The IPCC (Intergovernmental Panel on Climate Change) issues its long-awaited Synthesis Report last weekend and officially stated that we as a species need to get off fossil fuel, and soon. This is no surprise, of course. That we haven’t gotten off fossils already has nothing to do with any dearth of scientific clarity–it’s not like we’ve been sitting around waiting for this report before we take action. Instead, we have been delayed by political and cultural reluctance, and we are delayed by it still.
The news out of the polling places on Tuesday was not good.
Leaving aside whatever advantages the GOP may possess on other topics, the many Republican victories could be disastrous for climate. They have taken the Senate and increased their majority in the House and will almost certainly use that advantage to try to force President Obama to approve the Keystone XL pipeline. They will increase their fight to invalidate Mr. Obama’s executive actions–including the EPA policies regulating carbon emissions–as illegal or unconstitutional. The United States will face the all-important climate conference next year with a legislature hostile to any progress at all. Our best hope may be that we just don’t lose ground.
How did this happen? In the races that I followed, the Republican candidates ran on an economic platform within which environmental regulation was implicitly recognized as part of the problem. There are all sorts of reasons why such an argument is disingenuous, not least of which being that environmental disaster–especially climate change–is extraordinarily bad for the economy. That other Republican candidates ran on an anti-Obama platform is a whole other complex topic.
In any case, the nightly news is full, not surprisingly, of post-election analysis. What isn’t on the news? The fact that hundreds of people just completed a walk across country–from LA to DC–and are now getting arrested for protesting outside the FERC building. For action on climate change.
The Great March for Climate Action was a mobile community demonstrating democratic processes, sustainable technology (they had their own solar panels for charging electronics), and non-violent protest. A core group of several hundred people walked the entire way, joined by others who walked with them a long way or a little. They stopped, here and there, for various climate-related events. In September they took a break, boarded a fleet of buses, and joined the People’s Climate March, in New York City. Then they took their buses back to their own route and kept marching. They covered about fifteen miles a day and camped at night. They arrived in Washington, DC on November 1st, as planned, and several of them went on to participate in a multi-day protest against the FERC (Federal Energy Regulatory Commission), which they say “rubber-stamps” natural gas-related projects. FERC, for its part, claims that it is impossible for them to estimate the potential impact of these projects, and therefore they cannot say no to them, which certainly sounds like rubber-stamping to me.
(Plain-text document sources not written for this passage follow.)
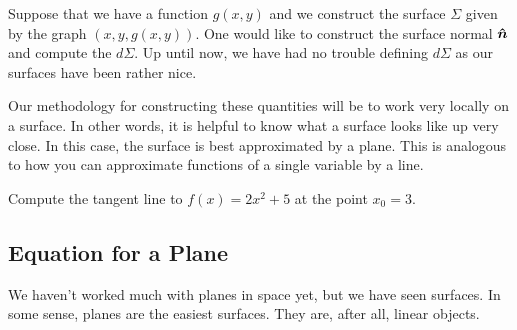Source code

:                  Suppose that we have a function $g(x,y)$ and we construct the surface $\Sigma$ given by the graph $(x,y,g(x,y))$.  One would like to construct the surface normal $\boldsymbol{\hat{n}}$ and compute the  $d\Sigma$. Up until now, we have had no trouble defining $d\Sigma$ as our surfaces have been rather nice. 
                 
                 Our methodology for constructing these quantities will be to work very locally on a surface.  In other words, it is helpful to know what a surface looks like up very close.  In this case, the surface is best approximated by a plane.  This is analogous to how you can approximate functions of a single variable by a line.
                                        
                                        \begin{exercise}
                                        Compute the tangent line to $f(x)=2x^2+5$ at the point $x_0=3$.
                                        \end{exercise}
                                        
                                        \subsection{Equation for a Plane}
                                        
                                        We haven't worked much with planes in space yet, but we have seen surfaces.  In some sense, planes are the easiest surfaces.  They are, after all, linear objects. 
                                        
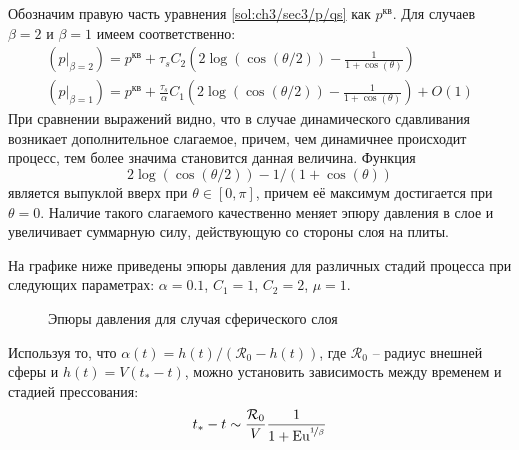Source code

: Обозначим правую часть уравнения \cref{sol:ch3/sec3/p/qs} как $p^\text{кв}$. Для случаев $\beta=2$ и $\beta=1$ имеем соответственно:
\begin{gather}
  \left(p\lvert_{\beta=2}\right) = p^\text{кв} + \tau_{s} C_2 \left(2\log{\left(\cos{\left({\theta / 2}\right)}\right)} - \frac{1}{1+\cos{\left(\theta\right)}}\right)
  \\
  \left(p\lvert_{\beta=1}\right) = p^\text{кв} + \frac{\tau_{s}}{\alpha} C_1 \left(2\log{\left(\cos{\left({\theta / 2}\right)}\right)} - \frac{1}{1+\cos{\left(\theta\right)}}\right) + O(1)
\end{gather}
При сравнении выражений видно, что в случае динамического сдавливания возникает дополнительное слагаемое, причем, чем динамичнее происходит процесс, тем более значима становится данная величина. Функция 
\begin{equation*}
  2\log{\left(\cos{\left({\theta / 2}\right)}\right)} - 1/\left(1+\cos{\left(\theta\right)}\right)
\end{equation*}
является выпуклой вверх при $\theta \in [0, \pi]$, причем её максимум достигается при $\theta=0$.
Наличие такого слагаемого качественно меняет эпюру давления в слое и увеличивает суммарную силу, действующую со стороны слоя на плиты.

На графике ниже приведены эпюры давления для различных стадий процесса при следующих параметрах: $\alpha=0.1$, $C_1=1$, $C_2=2$, $\mu=1$.
\begin{figure}[ht]
    \caption{Эпюры давления для случая сферического слоя}
    \label{fig:ch3/sec3/pressure}
\end{figure}

Используя то, что $\alpha(t) = h(t) / \left(\mathcal{R}_0 - h(t) \right)$, где $\mathcal{R}_0$ -- радиус внешней сферы и $h(t) = V(t_*-t)$, можно установить зависимость между временем и стадией прессования:
\begin{equation}
  t_* - t \sim \frac{\mathcal{R}_0}{V} \frac{1}{1+\text{Eu}^{\nicefrac{1}{\beta}}}
\end{equation}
That’s why they’re getting arrested –for blocking traffic in front of the FERC offices.
I wrote about the Great March very briefly when they started, listing it among several large and fairly dramatic climate-related protests that got no mainstream media coverage at all. And, unfortunately, the Great March has continued being ignored by the media. My husband is a current events junky and hadn’t heard of them until now, when I asked him about it. The group’s own website includes a list of media notices (including, I’m rather gratified to note, a link to this blog!) but none of them are mainstream national news outlets. Which is insane–if a group that size had walked that far for fun they might almost have gotten more attention, simply as a human interest story.
I wrote about the march again, in conjunction with my coverage of the People’s Climate March, but while I was concerned that the latter might be ignored by the media–and was prepared to take steps to combat such willful ignorance, if it happened–I did not appreciate that the former might be ignored as well. Instead, while I did try to get one of the organizers to write us a guest post (something that ultimately fell through), I largely ignored the Great March as well.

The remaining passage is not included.